从朱雀大街通往永安宫的一路上,积雪都被扫净,白日从雪云之后透出静默的光。宫门数重,旌旗招展,夹道处处是欢迎庆贺他的、执戟操戈的卫士。顾图入宫下马,牵着马冷静地走过去,一名胡仆则在他身后拉着马车,车上放了匈奴单于特意送给太皇太后的两箱重礼。
太皇太后坐在大殿上首中央,怀抱着白猫,安然望着朝她走来的顾图。这蛮人生得高大,眼神却是驯服的,一头蓬乱的长发束在汉制的冠中,不知有没有人会笑话他不伦不类。张太后觉得有趣,想顾晚书会看上他,莫非也是图个新鲜有趣?
小皇帝却没有想那么多,他坐在太皇太后身边,见顾图健壮英武,身后还有镶金缀玉的大箱子,便好奇地笑起来。
顾图走入之后,那沉重的宫门便缓慢地、轰隆隆地关上,隔绝了天光,而亮起了殿上的数十盏铜灯。
“末将顾图,与父浑邪王,胡虏之身,蒙太皇太后、皇上宠遇殊赏,感愧难当。”顾图的声音沉厚,他撩起衣襟跪下,重重地三叩首,“末将向太皇太后、皇上谢恩,此后肝脑涂地,在所不辞!”
“免礼免礼,这都是说什么见外的话。”张太后温柔地连声说着,让他起来,“单于他们路上可好?”
“回禀太皇太后,一切都好。”
“浑邪王……浑邪王也走了,顾将军心中想必难过。”
张太后拿手帕掩了脸,像有些为他伤心似的。顾图却一笑,“家父有圣朝关怀,大化在天下之中,末将倒不难过。”
张太后道:“究竟是怎么回事,老身也让人去查御医署了……听说,证物都已交给了将军?”又关切地往前倾身,“是什么证物,凶手可有眉目了?”
“有眉目了。”顾图冷冷地道,“是江夏王。”
殿中虽只有几名宦官宫女,却还是发出了清晰的倒抽凉气的声音。就连始终没发话的小皇帝也抬起了眼,说了一句:“小叔叔?”

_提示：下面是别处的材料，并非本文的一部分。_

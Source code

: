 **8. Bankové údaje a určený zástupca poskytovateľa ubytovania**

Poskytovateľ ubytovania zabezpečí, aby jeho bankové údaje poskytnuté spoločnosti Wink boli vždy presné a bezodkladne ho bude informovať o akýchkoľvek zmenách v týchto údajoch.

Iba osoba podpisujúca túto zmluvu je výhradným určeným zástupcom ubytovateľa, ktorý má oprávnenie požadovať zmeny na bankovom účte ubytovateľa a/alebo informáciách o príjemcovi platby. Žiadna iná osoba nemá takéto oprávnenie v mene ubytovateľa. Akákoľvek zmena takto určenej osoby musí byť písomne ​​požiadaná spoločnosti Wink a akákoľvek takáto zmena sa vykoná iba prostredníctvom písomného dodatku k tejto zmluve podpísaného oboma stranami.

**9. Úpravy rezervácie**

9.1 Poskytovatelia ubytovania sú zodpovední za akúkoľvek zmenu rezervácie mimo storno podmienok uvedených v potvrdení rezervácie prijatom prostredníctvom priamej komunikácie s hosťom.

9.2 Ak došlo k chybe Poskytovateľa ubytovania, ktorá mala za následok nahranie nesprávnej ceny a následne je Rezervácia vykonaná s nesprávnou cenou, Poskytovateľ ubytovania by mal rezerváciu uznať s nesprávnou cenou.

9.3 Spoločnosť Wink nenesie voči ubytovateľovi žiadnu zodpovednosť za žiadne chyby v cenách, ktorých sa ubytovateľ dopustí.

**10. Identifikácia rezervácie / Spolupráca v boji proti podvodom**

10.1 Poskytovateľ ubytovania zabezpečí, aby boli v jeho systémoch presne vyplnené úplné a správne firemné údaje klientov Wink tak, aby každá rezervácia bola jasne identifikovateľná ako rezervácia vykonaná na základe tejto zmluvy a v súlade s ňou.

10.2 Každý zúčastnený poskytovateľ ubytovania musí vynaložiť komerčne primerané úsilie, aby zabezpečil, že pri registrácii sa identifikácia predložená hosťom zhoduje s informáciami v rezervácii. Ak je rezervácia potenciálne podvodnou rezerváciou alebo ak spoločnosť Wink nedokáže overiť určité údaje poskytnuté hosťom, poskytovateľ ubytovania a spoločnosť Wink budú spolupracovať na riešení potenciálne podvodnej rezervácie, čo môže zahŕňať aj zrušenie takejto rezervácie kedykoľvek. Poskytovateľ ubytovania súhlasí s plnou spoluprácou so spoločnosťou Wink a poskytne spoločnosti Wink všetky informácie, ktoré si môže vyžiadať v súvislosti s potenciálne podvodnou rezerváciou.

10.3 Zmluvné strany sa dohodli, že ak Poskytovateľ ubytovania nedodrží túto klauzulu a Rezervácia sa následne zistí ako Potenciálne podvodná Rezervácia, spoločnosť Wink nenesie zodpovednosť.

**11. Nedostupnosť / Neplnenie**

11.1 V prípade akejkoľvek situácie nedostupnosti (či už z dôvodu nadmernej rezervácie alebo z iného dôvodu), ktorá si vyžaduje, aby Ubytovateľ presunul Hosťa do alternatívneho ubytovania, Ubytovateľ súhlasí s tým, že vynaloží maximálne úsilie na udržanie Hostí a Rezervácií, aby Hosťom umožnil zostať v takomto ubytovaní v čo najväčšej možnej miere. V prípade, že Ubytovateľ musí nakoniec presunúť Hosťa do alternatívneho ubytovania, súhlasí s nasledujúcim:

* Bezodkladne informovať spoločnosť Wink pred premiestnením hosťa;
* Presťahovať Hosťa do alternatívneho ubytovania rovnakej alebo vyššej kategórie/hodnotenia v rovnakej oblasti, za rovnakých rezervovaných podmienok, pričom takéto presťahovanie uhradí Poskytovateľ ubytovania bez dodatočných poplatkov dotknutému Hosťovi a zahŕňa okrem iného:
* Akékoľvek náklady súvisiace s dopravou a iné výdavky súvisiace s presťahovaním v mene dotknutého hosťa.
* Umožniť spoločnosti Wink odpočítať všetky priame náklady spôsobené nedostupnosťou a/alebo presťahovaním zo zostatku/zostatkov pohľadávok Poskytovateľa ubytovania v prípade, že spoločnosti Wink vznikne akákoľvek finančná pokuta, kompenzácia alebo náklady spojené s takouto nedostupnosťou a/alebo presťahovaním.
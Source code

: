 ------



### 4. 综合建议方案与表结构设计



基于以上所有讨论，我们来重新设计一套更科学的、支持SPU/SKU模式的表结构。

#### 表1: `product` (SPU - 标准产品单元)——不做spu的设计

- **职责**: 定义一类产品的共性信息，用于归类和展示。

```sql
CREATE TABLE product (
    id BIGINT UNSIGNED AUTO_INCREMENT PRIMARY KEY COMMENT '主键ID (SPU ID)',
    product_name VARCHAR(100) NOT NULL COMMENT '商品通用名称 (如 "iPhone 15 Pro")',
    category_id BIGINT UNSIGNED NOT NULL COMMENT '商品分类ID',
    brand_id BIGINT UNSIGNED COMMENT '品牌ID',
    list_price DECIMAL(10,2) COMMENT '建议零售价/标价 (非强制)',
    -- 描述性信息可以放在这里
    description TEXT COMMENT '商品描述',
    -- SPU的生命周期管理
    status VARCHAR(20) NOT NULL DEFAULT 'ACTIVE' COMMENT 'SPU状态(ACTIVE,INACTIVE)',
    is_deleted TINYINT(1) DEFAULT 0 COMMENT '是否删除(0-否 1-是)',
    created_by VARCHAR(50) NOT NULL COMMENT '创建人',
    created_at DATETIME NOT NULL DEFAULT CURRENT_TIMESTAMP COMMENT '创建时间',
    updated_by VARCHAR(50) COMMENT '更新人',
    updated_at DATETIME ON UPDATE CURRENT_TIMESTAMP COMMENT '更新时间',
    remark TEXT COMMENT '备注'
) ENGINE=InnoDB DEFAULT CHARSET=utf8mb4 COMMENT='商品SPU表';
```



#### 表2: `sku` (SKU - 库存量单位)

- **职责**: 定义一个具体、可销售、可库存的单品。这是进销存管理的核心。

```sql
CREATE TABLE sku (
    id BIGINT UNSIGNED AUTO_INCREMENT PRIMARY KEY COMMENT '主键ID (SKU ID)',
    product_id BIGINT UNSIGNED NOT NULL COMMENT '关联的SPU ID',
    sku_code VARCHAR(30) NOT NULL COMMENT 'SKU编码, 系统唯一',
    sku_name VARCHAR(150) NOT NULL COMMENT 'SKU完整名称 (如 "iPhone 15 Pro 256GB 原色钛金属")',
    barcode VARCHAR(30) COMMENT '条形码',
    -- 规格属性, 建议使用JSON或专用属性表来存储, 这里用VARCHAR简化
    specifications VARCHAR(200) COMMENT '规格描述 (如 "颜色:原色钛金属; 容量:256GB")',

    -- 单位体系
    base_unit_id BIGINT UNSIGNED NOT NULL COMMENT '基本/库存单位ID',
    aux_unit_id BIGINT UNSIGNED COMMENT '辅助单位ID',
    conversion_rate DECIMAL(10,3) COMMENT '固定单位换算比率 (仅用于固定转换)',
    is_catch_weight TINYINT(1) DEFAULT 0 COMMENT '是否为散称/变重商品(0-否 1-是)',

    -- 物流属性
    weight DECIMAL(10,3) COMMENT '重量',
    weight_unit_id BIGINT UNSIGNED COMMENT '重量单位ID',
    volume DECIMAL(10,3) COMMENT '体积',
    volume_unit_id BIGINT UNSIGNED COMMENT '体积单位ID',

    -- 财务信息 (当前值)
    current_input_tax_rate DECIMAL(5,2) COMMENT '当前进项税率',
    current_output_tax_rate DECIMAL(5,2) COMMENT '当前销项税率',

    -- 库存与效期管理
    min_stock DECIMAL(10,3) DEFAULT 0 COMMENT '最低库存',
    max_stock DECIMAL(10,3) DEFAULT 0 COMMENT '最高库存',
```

顾图命仆人将地上的两只大箱子打开。一时间光芒耀眼,竟都是黄金与各色宝石制成的用物,中原难得一见,小皇帝“哇”地叫了一声,便跑过去瞧。太皇太后立刻扬声:“陛下,不可!”
却阻止不及,又担忧地看了顾图一眼。顾图笑道:“这都是单于特意向太皇太后和皇上孝敬的,元会上人多眼杂,怕人看去了要议论……”
张太后的目光紧紧追随着小皇帝,声音也似从牙缝中发出:“单于费心了。老身一定会还浑邪王一个公道……”
顾图的表情滴水不漏,竟让张太后什么也瞧不出来。
或许如陈勘所料,他是真的投诚了?
张太后端着笑容,又道:“皇上似乎很是喜欢……”
“朕喜欢!”小皇帝一手抓起一把玛瑙——在洛阳只一颗便逾千金,即使皇帝也不曾见到过这么多,像不值钱似地堆在箱子里——又扔下去,往箱子里头掏,掏出一张黄金面具戴在自己脸上,咯咯地笑起来。
那面具宽额大眼,长鼻厚唇,十分滑稽,连张太后也忍不住被逗笑了。她像是终于放轻松了双肩,转向顾图道:“想不到单于在入贡之外,还为老身与皇上留了这么一片赤诚的孝心,令人感动。”
顾图拱手,“皇上是天命正统,单于自然心向皇上,若不然,便如浑邪王的事情,都无人能帮我们报仇雪恨了。”
张太后的心头微微松动。这人目光坚定,不像个会撒谎的,莫非是真的咬钩了?她站起身来,将白猫往地上一放,白猫便飞快地跑走。她想了想,看似认真地道:“你可想明白了,顾将军?江夏王是你的恩主,他如何会做这样事情?会不会有什么错漏……”
顾图道:“他要杀浑邪王的理由,末将倒也知道一二。”
张太后饶有兴趣地挑了眉,“什么理由?”
“浑邪王……想让末将回乡,拜祭阏氏。”说到此处,顾图的声音终于出现了一丝不易察觉的颤抖,“为此,江夏王与末将大吵了一架,他说若末将坚持回匈奴去,那便要将胡骑营还给他,从那之后,我们便形同陌路。江夏王杀死……杀死浑邪王,或许就为了提醒末将,不可以见异思迁,萌生退意。”
这一番话,真真假假,配上顾图那仿佛真情流露的声音,终于让张太后相信了。
因为这话里的江夏王,她也实在是太熟悉了。
因为江夏王就是个这样的人——冷血无情,不择手段,根本没有一丝身而为人的怜悯心。昭文皇帝曾经还很喜欢这个小儿子……说他能独断,运万物于掌中,不像长子那样优柔,缺点么,就是无人敢依附他,只能以利相合,到头来利尽人散,还是不得不落个孤家寡人。
张太后状似郁郁,眼风却重新流动起来,“顾将军受苦了。想不到江夏王读书万卷,却如此心狠手辣……”
“这是什么?”小皇帝突然出了声。